Ibaratnya, parpol-parpol yang gagal kaderisasi Capres untuk 2024, tapi kita yang disuruh nanggung konsekuensinya. “Monmaap nih kita blom bisa bikin lauk baru yang enak, udah deh lu pada lanjut makan lauk kemaren aja nih ya? Blom basi-basi banget koq.” Hadeh. Kalah lu pada sama Siskakol yang tiap minggu sanggup bikin produk baru.
Kehendak dan Aspirasi Rakyat
Bersembunyi di balik kalimat “kehendak atau aspirasi rakyat” ini culun bener. Sumpah. Pertama-tama, rakyat yang mana siiiiiik? Bahwa dukungan publik ke Pak Jokowi itu masih tinggi, mungkin benar. Tapi apakah publik juga menginginkan Jokowi lanjut 3 periode? Nanti dulu. Jangan melompat ambil kesimpulan begitu, dong. Cuma karena banyak yang suka, bukan berarti dia bisa jadi juara. Belajarlah dari Manchester United.
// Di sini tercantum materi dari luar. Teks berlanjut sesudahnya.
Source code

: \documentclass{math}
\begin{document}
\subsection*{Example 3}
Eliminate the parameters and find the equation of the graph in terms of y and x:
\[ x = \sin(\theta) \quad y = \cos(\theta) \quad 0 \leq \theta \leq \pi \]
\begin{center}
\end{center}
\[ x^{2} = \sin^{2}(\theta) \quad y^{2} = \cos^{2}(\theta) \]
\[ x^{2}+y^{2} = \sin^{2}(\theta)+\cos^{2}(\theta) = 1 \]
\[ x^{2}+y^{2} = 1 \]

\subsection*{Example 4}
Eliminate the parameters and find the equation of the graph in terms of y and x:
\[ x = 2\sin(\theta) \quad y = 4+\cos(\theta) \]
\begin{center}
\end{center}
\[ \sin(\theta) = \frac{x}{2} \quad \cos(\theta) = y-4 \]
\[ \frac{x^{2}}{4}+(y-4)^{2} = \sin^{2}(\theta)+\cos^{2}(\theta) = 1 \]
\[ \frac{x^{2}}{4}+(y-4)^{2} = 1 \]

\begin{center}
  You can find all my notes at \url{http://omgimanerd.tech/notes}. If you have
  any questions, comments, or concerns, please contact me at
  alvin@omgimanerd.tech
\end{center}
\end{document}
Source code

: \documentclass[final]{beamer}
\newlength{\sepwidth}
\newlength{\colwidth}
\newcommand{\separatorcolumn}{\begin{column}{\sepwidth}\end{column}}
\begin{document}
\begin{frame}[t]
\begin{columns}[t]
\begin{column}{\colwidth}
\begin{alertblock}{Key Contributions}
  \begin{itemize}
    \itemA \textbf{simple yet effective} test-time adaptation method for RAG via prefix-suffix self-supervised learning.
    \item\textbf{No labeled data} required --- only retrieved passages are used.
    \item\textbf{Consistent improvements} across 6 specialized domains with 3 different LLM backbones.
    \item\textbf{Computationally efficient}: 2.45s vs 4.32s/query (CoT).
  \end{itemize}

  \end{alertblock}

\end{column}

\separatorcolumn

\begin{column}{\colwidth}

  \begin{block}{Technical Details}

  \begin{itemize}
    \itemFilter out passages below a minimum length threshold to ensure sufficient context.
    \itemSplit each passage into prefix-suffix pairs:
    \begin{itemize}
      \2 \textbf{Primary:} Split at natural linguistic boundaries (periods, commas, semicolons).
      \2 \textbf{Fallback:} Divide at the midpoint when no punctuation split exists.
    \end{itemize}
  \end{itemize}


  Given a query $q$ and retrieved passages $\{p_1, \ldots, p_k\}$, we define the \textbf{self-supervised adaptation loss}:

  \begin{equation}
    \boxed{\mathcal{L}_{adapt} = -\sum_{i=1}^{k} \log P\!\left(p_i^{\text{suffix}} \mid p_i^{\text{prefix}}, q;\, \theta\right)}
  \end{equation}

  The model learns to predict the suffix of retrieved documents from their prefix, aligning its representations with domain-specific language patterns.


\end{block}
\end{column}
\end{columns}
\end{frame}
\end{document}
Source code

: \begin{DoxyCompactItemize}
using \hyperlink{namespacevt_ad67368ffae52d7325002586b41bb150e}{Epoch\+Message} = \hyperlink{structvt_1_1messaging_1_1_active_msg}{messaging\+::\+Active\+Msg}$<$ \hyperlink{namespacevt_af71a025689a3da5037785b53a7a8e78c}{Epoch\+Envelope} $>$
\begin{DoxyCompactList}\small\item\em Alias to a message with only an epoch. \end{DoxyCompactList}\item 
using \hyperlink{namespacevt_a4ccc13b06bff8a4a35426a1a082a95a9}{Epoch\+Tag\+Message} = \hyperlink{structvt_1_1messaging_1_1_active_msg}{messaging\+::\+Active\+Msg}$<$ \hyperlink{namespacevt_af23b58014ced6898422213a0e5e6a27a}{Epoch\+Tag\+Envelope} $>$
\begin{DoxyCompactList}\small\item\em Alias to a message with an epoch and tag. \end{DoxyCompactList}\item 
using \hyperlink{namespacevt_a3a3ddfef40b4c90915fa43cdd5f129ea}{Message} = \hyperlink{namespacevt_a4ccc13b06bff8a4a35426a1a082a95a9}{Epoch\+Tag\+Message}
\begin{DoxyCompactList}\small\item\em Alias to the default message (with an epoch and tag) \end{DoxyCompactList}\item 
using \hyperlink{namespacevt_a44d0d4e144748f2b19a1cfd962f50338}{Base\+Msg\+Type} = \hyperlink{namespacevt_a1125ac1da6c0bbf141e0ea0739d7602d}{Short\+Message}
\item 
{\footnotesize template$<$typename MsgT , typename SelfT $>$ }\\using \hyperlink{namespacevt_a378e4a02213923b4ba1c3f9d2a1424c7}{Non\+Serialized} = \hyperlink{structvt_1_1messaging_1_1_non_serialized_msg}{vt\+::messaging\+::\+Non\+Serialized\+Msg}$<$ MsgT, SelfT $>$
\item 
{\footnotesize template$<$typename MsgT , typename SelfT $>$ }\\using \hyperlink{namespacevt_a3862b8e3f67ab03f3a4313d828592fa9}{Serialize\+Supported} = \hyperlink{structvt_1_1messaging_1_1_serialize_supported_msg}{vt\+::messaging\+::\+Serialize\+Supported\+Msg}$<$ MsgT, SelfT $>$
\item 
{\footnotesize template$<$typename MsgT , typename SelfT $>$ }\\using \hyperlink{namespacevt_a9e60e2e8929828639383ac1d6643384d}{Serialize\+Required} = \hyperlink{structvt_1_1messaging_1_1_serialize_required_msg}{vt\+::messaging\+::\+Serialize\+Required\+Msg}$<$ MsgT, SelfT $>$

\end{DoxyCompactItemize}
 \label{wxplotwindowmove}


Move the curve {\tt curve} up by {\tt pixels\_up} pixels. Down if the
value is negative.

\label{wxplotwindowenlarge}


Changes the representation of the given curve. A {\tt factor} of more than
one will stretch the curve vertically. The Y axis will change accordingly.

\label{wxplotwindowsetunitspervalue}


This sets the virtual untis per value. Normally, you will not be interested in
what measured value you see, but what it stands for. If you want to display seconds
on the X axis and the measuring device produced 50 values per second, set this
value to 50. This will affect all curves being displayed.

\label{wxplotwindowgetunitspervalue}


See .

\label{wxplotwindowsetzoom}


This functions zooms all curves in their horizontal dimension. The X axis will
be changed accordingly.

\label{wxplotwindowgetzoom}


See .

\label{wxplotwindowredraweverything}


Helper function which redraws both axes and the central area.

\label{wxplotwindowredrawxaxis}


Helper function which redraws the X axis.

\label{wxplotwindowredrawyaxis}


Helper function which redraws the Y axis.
Yang suka dan dukung mah banyak, tapi soal prestasi dan jaminan juara nanti dulu yaaaaaaaaa~
Lagian, parpol itu harusnya memberikan pendidikan politik. Apalagi parpol muda yang katanya diisi anak-anak muda terpelajar, kritis, dan progresif. Kalau malah ujug-ujug mendukung perpanjangan masa jabatan, ya tolol banget sih. Harusnya kalian itu di garda terdepan, jadi lokomotif politik yang memberikan edukasi ke masyarakat kenapa bermain-main dengan masa jabatan pemimpin tertinggi suatu negara itu berbahaya bagi demokrasi. Jelaskan apa faktor sejarah dan filosofis di balik pembatasan masa jabatan. Pffft.
Akhir kata, sudahi sajalah diskursus tolol dan tidak produktif seputar perpanjangan masa jabatan ini. Gak usah sok ide manjang-manjangin masa jabatan presiden. Situ bukan Mak Erot. Sadar diri dan jangan ngelunjak.